For each row, we call the function fn(i, idx)
, where i
gives the index of query row, and idx
gives the indices of nearby rows.
Value
a list of results of function fn
See Also
Examples
## Not run:
Mtmp<-mvl_open("tmp_a.mvl", append=TRUE, create=TRUE)
mvl_write_object(Mtmp, data.frame(x=runif(100), y=1:100), "df1")
Mtmp<-mvl_remap(Mtmp)
mvl_write_spatial_index1(Mtmp, list(Mtmp$df1[,"x",ref=TRUE], Mtmp$df1[,"y", ref=TRUE]),
c(2, 3), "df1_sp_groups")
Mtmp<-mvl_remap(Mtmp)
mvl_neighbors_lapply(Mtmp["df1_sp_groups", ref=TRUE], list(c(0.5, 0.6), c(2, 3)),
function(i, idx) { return(list(i, idx))})
## End(Not run)
Return MVL object properties
Description
Provide detailed information on stored MVL object without retrieving it
Usage
mvl_object_stats(MVLHANDLE, offset = NULL, scan = FALSE)
Arguments
MVLHANDLE |
either a handle provided by mvl_open() or an MVL object such as produced by indexing operators |
offset |
offset to the object which properties are to be retrieved |
scan |
scan vector element to obtain additional statistics |
Details
This function is given either an MVL handle and an offset in MVL file to examine, or just a single parameter of class MVL_OBJECT that contains both handle and offset
This function returns a list of object parameters describing total number of elements, element type (as used by libMVL) and a pointer to the underlying data. The pointer is passed via a cast to double to preserve its 64-bit value and can be used with custom C code, for example by using package inline.
Value
list with object properties
Open an MVL file
Description
Open an MVL format file for reading and/or writing.
Usage
mvl_open(filename, append = FALSE, create = FALSE)
Arguments
filename |
path to file. |
append |
specify TRUE when you intend to write data into the file |
create |
when TRUE create file if it did not exist |
Details
MVL stands for "Mapped vector library" and is a file format designed for efficient memory mapped access. An MVL file can be much larger than physical memory of the machine.
mvl_open
returns a handle that can be used to access MVL files. Files opened read-only are memory mapped and do not use a file descriptor, and thus are not
subject to limits on the number of open files.
Files opened for writing data do use a file descriptor.
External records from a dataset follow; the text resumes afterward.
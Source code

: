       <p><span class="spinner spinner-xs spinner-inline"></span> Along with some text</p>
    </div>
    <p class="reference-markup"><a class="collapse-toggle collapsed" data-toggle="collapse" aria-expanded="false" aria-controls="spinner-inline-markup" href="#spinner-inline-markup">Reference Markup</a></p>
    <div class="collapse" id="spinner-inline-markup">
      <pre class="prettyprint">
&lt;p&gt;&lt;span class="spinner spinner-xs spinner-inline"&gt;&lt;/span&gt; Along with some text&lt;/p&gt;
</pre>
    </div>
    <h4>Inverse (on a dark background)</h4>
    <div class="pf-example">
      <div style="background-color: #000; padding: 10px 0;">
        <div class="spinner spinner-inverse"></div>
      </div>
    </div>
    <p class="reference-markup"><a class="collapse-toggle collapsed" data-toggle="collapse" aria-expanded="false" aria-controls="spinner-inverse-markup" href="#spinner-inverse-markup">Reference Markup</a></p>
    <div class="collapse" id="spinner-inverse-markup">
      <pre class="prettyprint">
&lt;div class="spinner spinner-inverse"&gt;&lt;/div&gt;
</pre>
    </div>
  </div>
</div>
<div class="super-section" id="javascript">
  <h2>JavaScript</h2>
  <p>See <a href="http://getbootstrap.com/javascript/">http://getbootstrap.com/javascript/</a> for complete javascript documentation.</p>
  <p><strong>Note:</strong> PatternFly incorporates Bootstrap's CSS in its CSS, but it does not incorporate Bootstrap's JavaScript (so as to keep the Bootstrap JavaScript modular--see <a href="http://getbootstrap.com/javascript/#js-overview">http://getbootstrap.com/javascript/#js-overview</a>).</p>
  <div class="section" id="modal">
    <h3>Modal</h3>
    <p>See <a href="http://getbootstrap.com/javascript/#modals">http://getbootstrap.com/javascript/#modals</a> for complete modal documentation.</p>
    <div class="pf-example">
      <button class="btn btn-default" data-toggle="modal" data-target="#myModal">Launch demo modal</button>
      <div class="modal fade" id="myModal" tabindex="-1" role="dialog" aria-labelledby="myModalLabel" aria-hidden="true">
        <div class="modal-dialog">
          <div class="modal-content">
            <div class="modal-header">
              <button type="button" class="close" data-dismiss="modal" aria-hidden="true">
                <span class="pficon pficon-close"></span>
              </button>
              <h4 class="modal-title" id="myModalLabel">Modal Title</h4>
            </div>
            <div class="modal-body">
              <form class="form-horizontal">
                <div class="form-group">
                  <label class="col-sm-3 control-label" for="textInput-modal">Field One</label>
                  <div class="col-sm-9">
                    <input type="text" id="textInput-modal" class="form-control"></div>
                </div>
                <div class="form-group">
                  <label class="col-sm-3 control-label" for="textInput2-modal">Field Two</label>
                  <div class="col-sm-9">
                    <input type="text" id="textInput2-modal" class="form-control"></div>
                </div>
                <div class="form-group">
Once opened for read access the data can be accessed using usual R semantics for lists, data.frames and arrays.
Value
handle to opened MVL file
See Also
Examples
## Not run:
M1<-mvl_open("test1.mvl", append=TRUE, create=TRUE)
mvl_write_object(M1, data.frame(x=1:2, y=rnorm(2)), "test_frame")
mvl_close(M1)
M2<-mvl_open("test1.mvl")
print(names(M2))
print(M2["test_frame"])
mvl_close(M2)
M3<-mvl_open("test2.mvl", append=TRUE, create=TRUE)
L<-list()
df<-data.frame(x=1:1e6, y=rnorm(1e6), s=rep(c("a", "b"), 5e5))
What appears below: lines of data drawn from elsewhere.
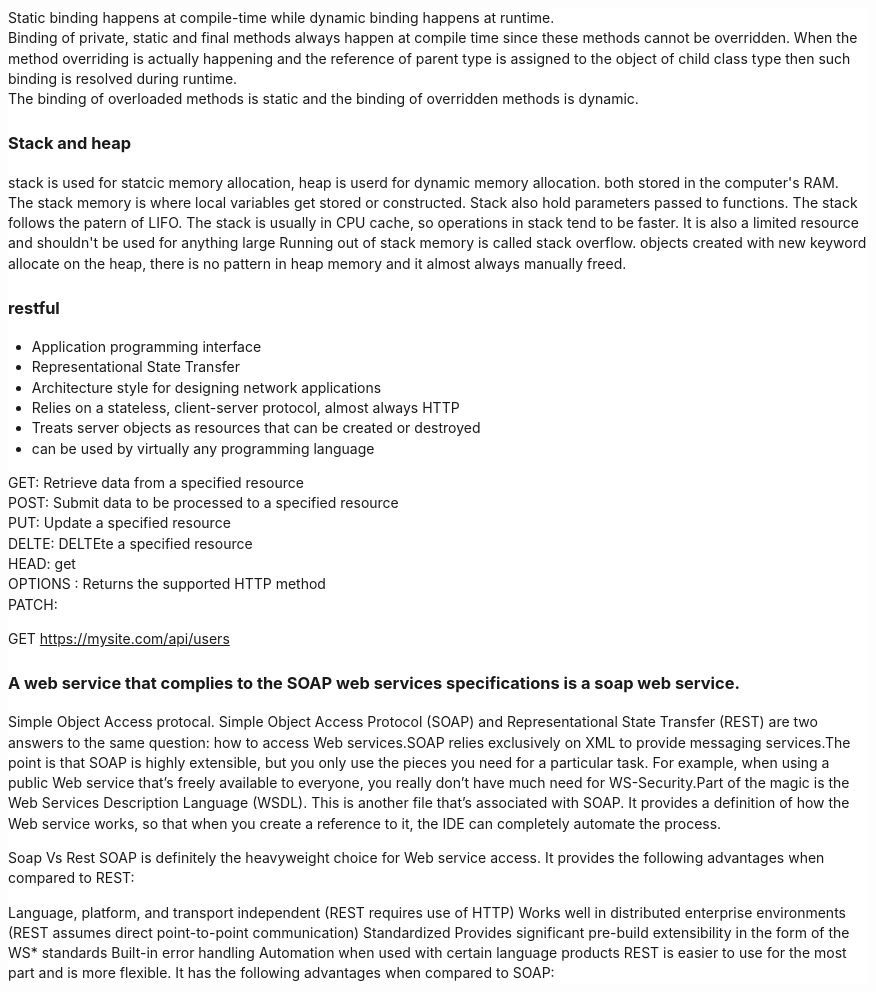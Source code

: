 
Static binding happens at compile-time while dynamic binding happens at runtime.  
Binding of private, static and final methods always happen at compile time since these methods cannot be overridden. When the method overriding is actually happening and the reference of parent type is assigned to the object of child class type then such binding is resolved during runtime.   
The binding of overloaded methods is static and the binding of overridden methods is dynamic.  


### Stack and heap
stack is used for statcic memory allocation, heap is userd for dynamic memory allocation. both stored in the computer's RAM. 
The stack memory is where local variables get stored or constructed. Stack also hold parameters passed to functions. The stack follows the patern of LIFO. The stack is usually in CPU cache, so operations in stack tend to be faster. It is also a limited resource and shouldn't be used for anything large Running out of stack memory is called stack overflow. 
objects created with new keyword allocate on the heap, there is no pattern  in heap memory and it almost always manually freed.


### restful 
* Application programming interface   
* Representational State Transfer   
* Architecture style for designing network applications   
* Relies on a stateless, client-server protocol, almost always HTTP   
* Treats server objects as resources that can be created or destroyed  
* can be used by virtually any programming language  

GET: Retrieve data from a specified resource   
POST: Submit data to be processed to a specified resource   
PUT: Update a specified resource    
DELTE: DELTEte a specified resource    
HEAD: get   
OPTIONS : Returns the supported HTTP method       
PATCH:   

GET https://mysite.com/api/users

### A web service that complies to the SOAP web services specifications is a soap web service.
Simple Object Access protocal. Simple Object Access Protocol (SOAP) and Representational State Transfer (REST) are two answers to the same question: how to access Web services.SOAP relies exclusively on XML to provide messaging services.The point is that SOAP is highly extensible, but you only use the pieces you need for a particular task. For example, when using a public Web service that’s freely available to everyone, you really don’t have much need for WS-Security.Part of the magic is the Web Services Description Language (WSDL). This is another file that’s associated with SOAP. It provides a definition of how the Web service works, so that when you create a reference to it, the IDE can completely automate the process. 

Soap Vs Rest
SOAP is definitely the heavyweight choice for Web service access. It provides the following advantages when compared to REST:

Language, platform, and transport independent (REST requires use of HTTP)
Works well in distributed enterprise environments (REST assumes direct point-to-point communication)
Standardized
Provides significant pre-build extensibility in the form of the WS* standards
Built-in error handling
Automation when used with certain language products
REST is easier to use for the most part and is more flexible. It has the following advantages when compared to SOAP:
L[["x"]]<-mvl_write_object(M3, df, drop.rownames=TRUE)
L[["description"]]<-"Example of large data frame"
mvl_write_object(M3, L, "test_object")
mvl_close(M3)
M4<-mvl_open("test2.mvl")
print(names(M4))
L<-M4["test_object"]
print(L)
print(L[["x"]][1:20,])
mvl_object_stats(L[["x"]])
# If you need to get the whole x, one can use mvl2R(L[["x"]])
mvl_close(M4)
## End(Not run)
Return permutation sorting vector entries
Description
This function is similar to R order() function, but operates on MVL_OBJECTS.
Usage
mvl_order_vectors(
L,
indices = NULL,
decreasing = FALSE,
sort_function = ifelse(decreasing, 2, 1)
)
Arguments
L |
list of vector like MVL_OBJECTs |
indices |
list of indices into objects to sort. If absent or NULL it is assumed to be from 1 to length of the object. |
decreasing |
whether to sort in ascending or decreasing order. This parameter is provided for compatibility with |
sort_function |
specifies desired sort order |
Value
sorted indices
See Also
mvl_hash_vectors
, mvl_find_matches
, mvl_group
, mvl_find_matches
, mvl_indexed_copy
, mvl_merge
Examples
## Not run:
Mtmp<-mvl_open("tmp_a.mvl", append=TRUE, create=TRUE)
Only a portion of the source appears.